By Dominique Paul, Research Analyst
8/19/2015 1:47 PM

It was only just a week ago when the Dow Jones Industrial Average’s (DJI) 50-day simple moving average (SMA) crossed over its 200-day SMA, resulting in a phenomenon known as the ‘Death Cross.’ We’re about to see a second death cross occur for the DJI, this time by its EMAs. The difference between SMAs and EMAs is that the calculation for SMAs focuses on recent closing prices while the calculation for EMAs focuses on the most recent prices. Nevertheless, the pending EMA death cross would cement the notion that the DJI will have a very tough time breaking out of its bearish trend. The next threshold for support is just north of 17,160. Currently, the DJI is fighting to make a comeback. The index is trading down approximately 160 points, after falling as much as 225 points right before noon.

The markets aren’t the only things that are down. Crude oil prices sank even lower during today’s session following the Energy Infromation Agency (EIA) releasing its weekly petroleum status report. During the week ended August 14th, the US saw a 2.6 million barrel build in inventories to a total 456.2 million barrels. (This comes a week after a 1.7 million barrel draw.) The inventory build was fueled by an increase in imports. However, demand is growing stronger, especially for gasoline products. There was a draw of 2.7 million barrels from gasoline refineries despite them increasing production. All in all, supply is continuing to outpace demand in the oil industry.

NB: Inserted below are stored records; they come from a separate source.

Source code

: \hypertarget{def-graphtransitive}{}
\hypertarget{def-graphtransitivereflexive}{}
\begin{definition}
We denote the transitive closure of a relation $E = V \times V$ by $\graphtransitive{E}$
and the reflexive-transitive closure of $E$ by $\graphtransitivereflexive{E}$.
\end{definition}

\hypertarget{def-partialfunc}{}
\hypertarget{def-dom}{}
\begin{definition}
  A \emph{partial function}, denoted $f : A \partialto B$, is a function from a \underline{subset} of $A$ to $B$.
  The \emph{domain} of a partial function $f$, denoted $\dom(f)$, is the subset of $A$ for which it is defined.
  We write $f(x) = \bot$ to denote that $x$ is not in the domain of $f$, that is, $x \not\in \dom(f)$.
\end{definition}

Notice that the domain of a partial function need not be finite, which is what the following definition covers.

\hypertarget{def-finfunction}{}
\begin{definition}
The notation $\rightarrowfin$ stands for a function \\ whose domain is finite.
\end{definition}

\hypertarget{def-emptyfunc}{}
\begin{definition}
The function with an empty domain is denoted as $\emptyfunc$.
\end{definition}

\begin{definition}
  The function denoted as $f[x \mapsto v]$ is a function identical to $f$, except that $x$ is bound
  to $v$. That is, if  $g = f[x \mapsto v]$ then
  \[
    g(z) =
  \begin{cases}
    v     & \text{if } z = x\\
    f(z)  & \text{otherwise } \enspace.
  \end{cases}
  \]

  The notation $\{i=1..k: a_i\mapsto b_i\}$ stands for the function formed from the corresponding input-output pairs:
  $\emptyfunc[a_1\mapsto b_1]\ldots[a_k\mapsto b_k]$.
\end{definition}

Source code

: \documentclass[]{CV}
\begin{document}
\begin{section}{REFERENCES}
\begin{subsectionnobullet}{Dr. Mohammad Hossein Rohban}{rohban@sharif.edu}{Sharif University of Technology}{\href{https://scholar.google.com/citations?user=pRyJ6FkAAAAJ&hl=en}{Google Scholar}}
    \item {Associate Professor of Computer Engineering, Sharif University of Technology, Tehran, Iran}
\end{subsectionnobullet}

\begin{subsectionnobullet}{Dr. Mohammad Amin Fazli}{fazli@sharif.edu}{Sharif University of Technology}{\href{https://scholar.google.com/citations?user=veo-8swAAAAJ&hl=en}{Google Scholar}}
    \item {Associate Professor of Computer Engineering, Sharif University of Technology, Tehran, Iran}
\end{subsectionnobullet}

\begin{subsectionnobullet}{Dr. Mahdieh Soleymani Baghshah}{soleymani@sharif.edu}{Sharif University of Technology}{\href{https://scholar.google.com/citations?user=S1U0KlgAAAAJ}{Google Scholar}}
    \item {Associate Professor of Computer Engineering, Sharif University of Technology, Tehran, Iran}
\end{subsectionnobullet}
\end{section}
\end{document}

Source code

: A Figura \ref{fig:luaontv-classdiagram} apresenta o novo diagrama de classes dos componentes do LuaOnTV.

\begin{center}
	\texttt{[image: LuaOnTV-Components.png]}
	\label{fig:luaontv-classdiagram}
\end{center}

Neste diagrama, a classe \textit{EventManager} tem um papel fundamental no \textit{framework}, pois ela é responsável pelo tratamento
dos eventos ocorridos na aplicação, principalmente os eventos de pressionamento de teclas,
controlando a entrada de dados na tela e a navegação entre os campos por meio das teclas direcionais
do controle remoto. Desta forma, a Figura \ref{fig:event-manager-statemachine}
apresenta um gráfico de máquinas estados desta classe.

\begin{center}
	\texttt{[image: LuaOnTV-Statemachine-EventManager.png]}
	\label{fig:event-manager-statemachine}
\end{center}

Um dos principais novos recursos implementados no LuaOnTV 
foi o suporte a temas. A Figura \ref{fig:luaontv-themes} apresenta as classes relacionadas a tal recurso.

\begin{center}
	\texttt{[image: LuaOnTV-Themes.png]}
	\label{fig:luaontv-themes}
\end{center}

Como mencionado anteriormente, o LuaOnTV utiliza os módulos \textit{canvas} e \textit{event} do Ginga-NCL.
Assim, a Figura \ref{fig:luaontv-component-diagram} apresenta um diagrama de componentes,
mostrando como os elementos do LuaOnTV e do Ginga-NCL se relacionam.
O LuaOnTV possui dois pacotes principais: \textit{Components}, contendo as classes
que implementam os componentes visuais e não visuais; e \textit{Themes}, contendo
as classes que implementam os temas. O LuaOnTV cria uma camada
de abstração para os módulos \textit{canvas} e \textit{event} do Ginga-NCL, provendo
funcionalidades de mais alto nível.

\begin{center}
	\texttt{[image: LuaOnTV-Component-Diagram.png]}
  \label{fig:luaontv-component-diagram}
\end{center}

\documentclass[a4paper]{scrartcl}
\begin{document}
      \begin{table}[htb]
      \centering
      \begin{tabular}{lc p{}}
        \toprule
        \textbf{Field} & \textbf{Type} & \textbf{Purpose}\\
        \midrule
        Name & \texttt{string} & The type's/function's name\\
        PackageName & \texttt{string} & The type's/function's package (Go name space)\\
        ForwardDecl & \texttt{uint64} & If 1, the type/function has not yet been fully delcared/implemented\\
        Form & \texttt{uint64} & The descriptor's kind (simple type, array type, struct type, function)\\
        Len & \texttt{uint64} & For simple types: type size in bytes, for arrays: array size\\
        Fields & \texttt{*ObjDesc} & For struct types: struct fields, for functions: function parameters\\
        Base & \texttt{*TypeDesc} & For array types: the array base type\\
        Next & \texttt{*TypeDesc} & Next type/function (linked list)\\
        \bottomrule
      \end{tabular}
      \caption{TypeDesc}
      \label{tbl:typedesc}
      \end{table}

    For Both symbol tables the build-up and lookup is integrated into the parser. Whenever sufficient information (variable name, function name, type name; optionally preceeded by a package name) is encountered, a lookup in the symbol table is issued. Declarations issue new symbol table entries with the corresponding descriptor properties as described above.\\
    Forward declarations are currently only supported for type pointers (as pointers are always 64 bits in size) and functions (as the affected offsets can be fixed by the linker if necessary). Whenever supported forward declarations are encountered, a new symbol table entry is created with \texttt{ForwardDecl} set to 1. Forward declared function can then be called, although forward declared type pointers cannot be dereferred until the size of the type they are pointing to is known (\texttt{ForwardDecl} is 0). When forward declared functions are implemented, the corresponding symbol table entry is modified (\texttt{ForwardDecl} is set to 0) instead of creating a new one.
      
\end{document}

This has led to prices falling to their lowest levels all year- just above $41.00.

We did have a positive report this morning. The Mortgage Bankers’ Association (MBA) released its weekly mortgage applications report. The composite index rose 3.6% in the week ended August 14th after rising a meager 0.1% in the prior week. Growth was greatly influenced by the refinancing market. With the average mortgage rate for 30-year conforming loans with balances of $417,000 or less decreasing by 2 basis points to 4.11%, there was a surge in refiance applications. The refinance index rose by 7.0%, more than double the 3.0% increase observed in the prior week. Though unable to breach positive territory, the purchasing index also demonstrated some improvement for the week, decreasing by 1.0% after falling 4.0% in the previous week. With mortgage rates continuing to move lower, we may soon see higher demand for new homes.

 


Comments
With all the negative news the media is feeding us, the Feds dagger will be the official rise in rates. It will put us into the abyss. Going snorkeling?